Find where "- 2018.11.16. Fri" appears in the entries below. That line and all lines after it, through the last, are to be duplicated exactly, with nothing else.

━━ Dataset excerpts

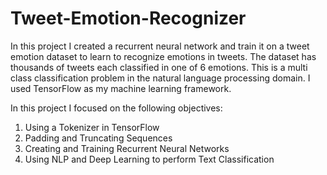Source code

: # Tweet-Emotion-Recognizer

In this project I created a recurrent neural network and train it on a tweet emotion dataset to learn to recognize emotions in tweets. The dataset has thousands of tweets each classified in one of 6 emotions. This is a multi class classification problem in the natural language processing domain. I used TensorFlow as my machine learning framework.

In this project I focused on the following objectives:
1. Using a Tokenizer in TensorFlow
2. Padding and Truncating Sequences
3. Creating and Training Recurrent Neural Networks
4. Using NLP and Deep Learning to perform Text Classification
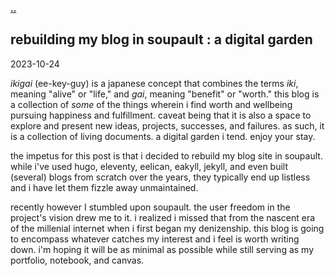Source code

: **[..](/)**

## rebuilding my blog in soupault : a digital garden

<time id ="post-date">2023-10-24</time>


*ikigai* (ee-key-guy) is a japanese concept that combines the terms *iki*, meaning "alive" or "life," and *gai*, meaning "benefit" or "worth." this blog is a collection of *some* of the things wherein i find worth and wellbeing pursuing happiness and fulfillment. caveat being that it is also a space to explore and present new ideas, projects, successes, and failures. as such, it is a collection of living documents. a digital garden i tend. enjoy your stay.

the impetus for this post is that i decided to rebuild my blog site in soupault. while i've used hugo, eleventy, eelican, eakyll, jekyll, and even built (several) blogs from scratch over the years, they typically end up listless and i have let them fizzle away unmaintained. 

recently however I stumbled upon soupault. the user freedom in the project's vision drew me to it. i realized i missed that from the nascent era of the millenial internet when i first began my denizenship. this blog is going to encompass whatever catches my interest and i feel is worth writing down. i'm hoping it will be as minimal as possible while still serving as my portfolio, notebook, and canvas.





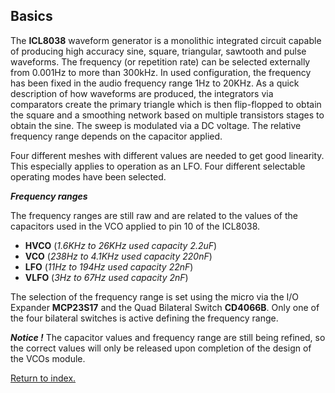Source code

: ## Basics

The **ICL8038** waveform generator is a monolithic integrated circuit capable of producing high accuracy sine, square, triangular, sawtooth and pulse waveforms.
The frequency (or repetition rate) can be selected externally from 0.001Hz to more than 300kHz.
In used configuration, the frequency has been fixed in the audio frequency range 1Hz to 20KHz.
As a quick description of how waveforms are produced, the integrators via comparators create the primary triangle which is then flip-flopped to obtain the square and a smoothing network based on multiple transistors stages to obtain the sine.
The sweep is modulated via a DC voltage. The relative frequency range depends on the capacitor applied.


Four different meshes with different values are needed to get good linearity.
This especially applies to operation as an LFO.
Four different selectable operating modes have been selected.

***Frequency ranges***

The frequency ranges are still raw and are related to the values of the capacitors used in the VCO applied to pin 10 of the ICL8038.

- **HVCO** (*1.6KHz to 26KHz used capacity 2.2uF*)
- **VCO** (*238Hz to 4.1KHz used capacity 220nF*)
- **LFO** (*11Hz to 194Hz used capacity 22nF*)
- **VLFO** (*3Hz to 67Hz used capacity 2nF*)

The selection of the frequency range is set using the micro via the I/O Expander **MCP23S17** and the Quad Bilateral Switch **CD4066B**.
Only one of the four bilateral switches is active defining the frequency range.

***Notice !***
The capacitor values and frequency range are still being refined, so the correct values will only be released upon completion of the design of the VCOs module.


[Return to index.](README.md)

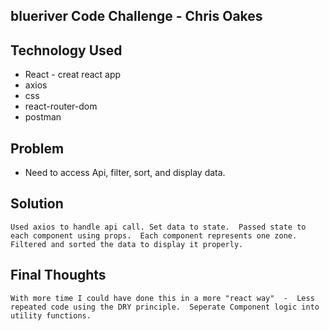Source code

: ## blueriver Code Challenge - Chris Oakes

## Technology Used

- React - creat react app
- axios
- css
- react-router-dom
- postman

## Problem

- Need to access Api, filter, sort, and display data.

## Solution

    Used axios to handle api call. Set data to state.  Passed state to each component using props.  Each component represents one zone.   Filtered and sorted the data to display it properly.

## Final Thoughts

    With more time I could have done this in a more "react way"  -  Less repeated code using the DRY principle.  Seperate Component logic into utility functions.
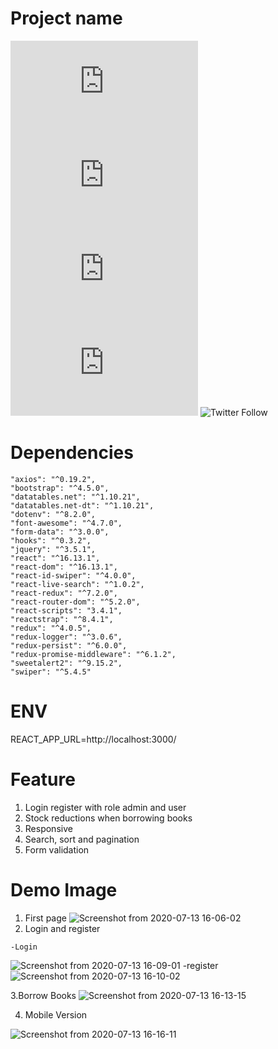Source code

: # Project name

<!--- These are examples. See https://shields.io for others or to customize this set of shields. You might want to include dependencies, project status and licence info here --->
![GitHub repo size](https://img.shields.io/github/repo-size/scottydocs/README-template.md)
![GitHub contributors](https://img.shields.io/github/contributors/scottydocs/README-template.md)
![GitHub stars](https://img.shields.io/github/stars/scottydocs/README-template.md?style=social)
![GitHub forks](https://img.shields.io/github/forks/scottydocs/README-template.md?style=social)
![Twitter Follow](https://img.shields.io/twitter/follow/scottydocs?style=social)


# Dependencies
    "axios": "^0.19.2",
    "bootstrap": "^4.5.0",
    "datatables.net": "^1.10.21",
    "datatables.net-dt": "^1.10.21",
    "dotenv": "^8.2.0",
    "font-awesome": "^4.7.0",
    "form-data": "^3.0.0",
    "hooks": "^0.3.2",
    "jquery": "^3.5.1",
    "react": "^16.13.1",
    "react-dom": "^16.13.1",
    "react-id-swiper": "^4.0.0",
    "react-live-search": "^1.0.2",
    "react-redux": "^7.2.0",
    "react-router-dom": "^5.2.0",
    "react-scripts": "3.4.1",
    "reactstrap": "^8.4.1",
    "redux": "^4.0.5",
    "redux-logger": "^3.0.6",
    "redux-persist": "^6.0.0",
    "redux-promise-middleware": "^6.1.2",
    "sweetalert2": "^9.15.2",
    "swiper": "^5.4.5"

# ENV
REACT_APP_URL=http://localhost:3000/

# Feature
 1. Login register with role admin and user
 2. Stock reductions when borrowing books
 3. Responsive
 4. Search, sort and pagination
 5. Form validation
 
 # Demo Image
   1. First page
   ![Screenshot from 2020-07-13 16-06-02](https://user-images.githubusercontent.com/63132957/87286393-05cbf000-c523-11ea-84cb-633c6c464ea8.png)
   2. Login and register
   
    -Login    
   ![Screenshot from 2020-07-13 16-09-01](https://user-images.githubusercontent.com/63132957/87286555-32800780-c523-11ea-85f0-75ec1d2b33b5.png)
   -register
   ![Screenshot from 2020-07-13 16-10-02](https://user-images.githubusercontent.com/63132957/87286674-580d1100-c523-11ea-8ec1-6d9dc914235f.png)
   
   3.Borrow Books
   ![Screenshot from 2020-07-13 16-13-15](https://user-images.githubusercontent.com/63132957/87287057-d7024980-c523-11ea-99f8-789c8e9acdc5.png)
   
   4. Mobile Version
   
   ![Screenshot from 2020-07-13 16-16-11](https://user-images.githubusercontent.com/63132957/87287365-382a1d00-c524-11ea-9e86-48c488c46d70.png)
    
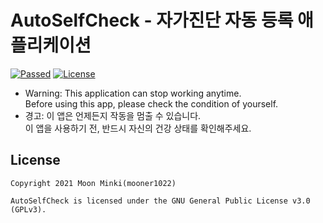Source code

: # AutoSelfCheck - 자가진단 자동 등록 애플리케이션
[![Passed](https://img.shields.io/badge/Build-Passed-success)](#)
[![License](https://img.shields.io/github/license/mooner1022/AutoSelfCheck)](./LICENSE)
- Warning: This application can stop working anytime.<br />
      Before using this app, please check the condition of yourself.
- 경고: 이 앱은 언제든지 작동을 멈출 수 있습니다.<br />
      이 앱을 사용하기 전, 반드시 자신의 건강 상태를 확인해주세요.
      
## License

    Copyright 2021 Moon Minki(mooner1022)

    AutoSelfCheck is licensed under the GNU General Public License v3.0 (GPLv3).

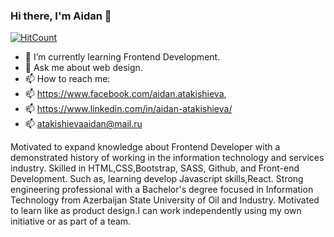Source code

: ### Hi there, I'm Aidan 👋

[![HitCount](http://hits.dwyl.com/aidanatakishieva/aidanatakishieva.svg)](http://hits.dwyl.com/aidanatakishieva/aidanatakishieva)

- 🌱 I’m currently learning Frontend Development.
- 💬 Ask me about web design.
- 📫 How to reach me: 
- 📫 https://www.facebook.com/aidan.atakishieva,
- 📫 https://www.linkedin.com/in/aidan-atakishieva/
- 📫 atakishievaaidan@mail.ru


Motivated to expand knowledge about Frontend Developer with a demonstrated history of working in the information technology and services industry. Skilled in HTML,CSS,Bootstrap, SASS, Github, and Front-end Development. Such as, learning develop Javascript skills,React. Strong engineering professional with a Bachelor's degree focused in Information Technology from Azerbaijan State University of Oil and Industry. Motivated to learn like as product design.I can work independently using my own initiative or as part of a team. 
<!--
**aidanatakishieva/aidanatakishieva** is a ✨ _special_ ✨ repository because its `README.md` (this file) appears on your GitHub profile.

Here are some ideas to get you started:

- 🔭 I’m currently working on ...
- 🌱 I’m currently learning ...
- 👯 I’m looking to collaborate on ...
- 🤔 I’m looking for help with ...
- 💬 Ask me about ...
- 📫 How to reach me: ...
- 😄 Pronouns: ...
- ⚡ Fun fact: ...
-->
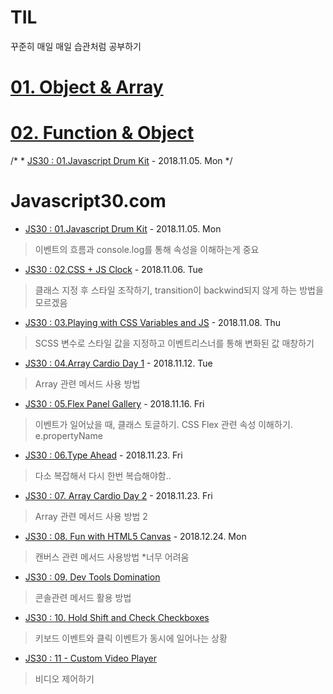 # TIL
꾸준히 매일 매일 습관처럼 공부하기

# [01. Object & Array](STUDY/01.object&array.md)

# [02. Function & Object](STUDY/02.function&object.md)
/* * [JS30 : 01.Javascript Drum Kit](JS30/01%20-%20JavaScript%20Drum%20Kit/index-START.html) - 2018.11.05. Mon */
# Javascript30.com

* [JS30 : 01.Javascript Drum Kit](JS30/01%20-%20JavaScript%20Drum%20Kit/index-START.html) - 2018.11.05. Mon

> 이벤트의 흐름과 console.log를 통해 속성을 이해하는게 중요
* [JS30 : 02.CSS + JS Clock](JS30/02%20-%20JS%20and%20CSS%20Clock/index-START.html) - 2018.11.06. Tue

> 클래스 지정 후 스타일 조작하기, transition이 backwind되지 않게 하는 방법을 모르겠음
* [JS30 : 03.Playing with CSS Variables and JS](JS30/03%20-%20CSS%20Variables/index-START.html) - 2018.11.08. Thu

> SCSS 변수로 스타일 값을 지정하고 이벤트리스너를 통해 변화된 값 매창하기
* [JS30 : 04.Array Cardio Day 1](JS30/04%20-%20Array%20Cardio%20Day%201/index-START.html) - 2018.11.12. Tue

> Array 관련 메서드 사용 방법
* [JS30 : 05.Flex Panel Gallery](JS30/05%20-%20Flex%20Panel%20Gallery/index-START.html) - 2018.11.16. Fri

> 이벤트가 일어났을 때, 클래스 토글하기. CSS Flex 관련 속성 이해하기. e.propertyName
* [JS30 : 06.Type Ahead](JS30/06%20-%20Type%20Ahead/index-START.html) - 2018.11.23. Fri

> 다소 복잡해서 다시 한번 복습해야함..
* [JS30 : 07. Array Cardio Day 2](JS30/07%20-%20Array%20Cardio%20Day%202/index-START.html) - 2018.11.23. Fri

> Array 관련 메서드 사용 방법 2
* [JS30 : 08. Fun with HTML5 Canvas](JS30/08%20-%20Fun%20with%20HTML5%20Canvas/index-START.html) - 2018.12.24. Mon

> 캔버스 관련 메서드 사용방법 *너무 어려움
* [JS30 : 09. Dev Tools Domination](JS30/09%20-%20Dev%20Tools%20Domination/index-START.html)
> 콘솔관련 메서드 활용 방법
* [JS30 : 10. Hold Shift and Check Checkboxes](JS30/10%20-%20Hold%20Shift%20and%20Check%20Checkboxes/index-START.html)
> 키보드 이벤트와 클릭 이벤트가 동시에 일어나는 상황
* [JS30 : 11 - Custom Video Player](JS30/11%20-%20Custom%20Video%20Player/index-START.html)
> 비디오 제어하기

━━━━

- Answer to this exercise:
* [JS30 : 05.Flex Panel Gallery](JS30/05%20-%20Flex%20Panel%20Gallery/index-START.html) - 2018.11.16. Fri

> 이벤트가 일어났을 때, 클래스 토글하기. CSS Flex 관련 속성 이해하기. e.propertyName
* [JS30 : 06.Type Ahead](JS30/06%20-%20Type%20Ahead/index-START.html) - 2018.11.23. Fri

> 다소 복잡해서 다시 한번 복습해야함..
* [JS30 : 07. Array Cardio Day 2](JS30/07%20-%20Array%20Cardio%20Day%202/index-START.html) - 2018.11.23. Fri

> Array 관련 메서드 사용 방법 2
* [JS30 : 08. Fun with HTML5 Canvas](JS30/08%20-%20Fun%20with%20HTML5%20Canvas/index-START.html) - 2018.12.24. Mon

> 캔버스 관련 메서드 사용방법 *너무 어려움
* [JS30 : 09. Dev Tools Domination](JS30/09%20-%20Dev%20Tools%20Domination/index-START.html)
> 콘솔관련 메서드 활용 방법
* [JS30 : 10. Hold Shift and Check Checkboxes](JS30/10%20-%20Hold%20Shift%20and%20Check%20Checkboxes/index-START.html)
> 키보드 이벤트와 클릭 이벤트가 동시에 일어나는 상황
* [JS30 : 11 - Custom Video Player](JS30/11%20-%20Custom%20Video%20Player/index-START.html)
> 비디오 제어하기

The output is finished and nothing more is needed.